Zou Junfeng, a senior engineer at the Aerospace Institute of Advanced Materials and Processing Technology in Beijing, said the material, called aerogel, has been widely used in space missions by the United States, Russia and Europe.
“We have also developed our own aerogel products and some of them are at the highest technological level in the world,” he said. “A lot of our spacecraft, satellites and rockets are now using our products to resist heat or maintain internal temperatures.”
The heavy-duty Long March 5 rocket, which will be China’s most sophisticated and strongest launch vehicle, is scheduled to conduct its maiden flight before the end of this year.
It will use aerogel developed by Zou’s institute to maintain the required temperature for its engine’s pipes, he said.
“Our aerogel products are capable of not only insulating heat but also withstanding strong vibration, so they will ensure the smooth operation of the rocket,” he said.
Moreover, the nation’s future Mars rover will use aerogel to maintain warmth when it lands on the Red Planet.
“Our cargo spacecraft that will be launched next year will also be equipped with a refrigerator that uses our aerogel materials, significantly reducing the refrigerator’s weight,” Zou said.
NASA also used aerogel for thermal insulation of its Mars Rover and space suits.

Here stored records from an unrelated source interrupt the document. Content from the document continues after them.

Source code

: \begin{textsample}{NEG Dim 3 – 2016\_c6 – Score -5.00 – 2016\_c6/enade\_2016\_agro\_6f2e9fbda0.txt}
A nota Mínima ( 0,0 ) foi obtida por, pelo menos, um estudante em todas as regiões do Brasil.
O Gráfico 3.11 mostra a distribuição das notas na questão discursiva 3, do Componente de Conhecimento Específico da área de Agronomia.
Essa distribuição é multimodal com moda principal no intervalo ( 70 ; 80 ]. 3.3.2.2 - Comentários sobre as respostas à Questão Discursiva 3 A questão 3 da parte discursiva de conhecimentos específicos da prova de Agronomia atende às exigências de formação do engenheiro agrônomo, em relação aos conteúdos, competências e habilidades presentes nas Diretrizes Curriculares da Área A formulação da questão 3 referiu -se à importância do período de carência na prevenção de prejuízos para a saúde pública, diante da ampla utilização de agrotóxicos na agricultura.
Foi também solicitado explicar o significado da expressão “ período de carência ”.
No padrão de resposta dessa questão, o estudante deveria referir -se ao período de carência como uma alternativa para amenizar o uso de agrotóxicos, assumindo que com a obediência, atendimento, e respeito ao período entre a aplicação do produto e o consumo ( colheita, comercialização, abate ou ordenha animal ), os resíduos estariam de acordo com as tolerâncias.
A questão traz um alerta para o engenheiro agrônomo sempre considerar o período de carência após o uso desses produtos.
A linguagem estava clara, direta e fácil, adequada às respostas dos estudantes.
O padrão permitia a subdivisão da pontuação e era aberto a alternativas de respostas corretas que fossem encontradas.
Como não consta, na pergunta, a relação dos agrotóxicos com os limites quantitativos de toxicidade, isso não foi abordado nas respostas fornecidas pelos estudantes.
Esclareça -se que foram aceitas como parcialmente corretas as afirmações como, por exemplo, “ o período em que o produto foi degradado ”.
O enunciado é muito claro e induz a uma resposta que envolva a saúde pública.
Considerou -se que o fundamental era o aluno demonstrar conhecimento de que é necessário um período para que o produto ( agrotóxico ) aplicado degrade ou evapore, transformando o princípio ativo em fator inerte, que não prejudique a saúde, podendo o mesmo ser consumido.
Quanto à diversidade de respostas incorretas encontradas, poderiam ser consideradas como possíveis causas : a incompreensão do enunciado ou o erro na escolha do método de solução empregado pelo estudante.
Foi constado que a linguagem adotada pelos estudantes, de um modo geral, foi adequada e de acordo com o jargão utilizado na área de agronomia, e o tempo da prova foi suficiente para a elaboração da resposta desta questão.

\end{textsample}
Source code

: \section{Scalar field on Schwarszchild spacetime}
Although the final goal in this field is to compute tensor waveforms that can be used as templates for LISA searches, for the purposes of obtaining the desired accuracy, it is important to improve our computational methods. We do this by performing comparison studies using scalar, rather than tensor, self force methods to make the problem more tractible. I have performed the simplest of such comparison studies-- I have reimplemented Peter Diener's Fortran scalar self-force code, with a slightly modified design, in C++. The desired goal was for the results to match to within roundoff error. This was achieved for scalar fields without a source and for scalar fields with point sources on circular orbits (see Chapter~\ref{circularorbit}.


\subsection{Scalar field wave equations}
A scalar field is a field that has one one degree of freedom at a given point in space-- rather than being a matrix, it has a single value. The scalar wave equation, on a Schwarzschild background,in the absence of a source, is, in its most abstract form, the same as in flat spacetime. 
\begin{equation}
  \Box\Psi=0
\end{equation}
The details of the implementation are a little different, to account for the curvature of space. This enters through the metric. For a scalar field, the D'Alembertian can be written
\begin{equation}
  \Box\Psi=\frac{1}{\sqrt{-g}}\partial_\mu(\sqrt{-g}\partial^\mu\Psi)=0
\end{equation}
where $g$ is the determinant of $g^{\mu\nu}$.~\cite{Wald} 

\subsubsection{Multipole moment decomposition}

Zou’s institute, part of the Third Academy of the China Aerospace Science and Industry Corp, specializes in materials used on spacecraft and missiles. It has developed a series of aerogel products that can work in a wide range of temperatures, from minus 100 C to 2,500 C. They are used in the Chinese military’s latest weapons, said Cao Hui, director of the institute.
He said aerogel is the lightest solid material ever developed by humans, calling it a “magic material that will change the world”.
Cao said the institute’s aerogel products are also used on China’s large ships and high-speed trains, adding that engineers will promote the advanced material to more civilian sectors.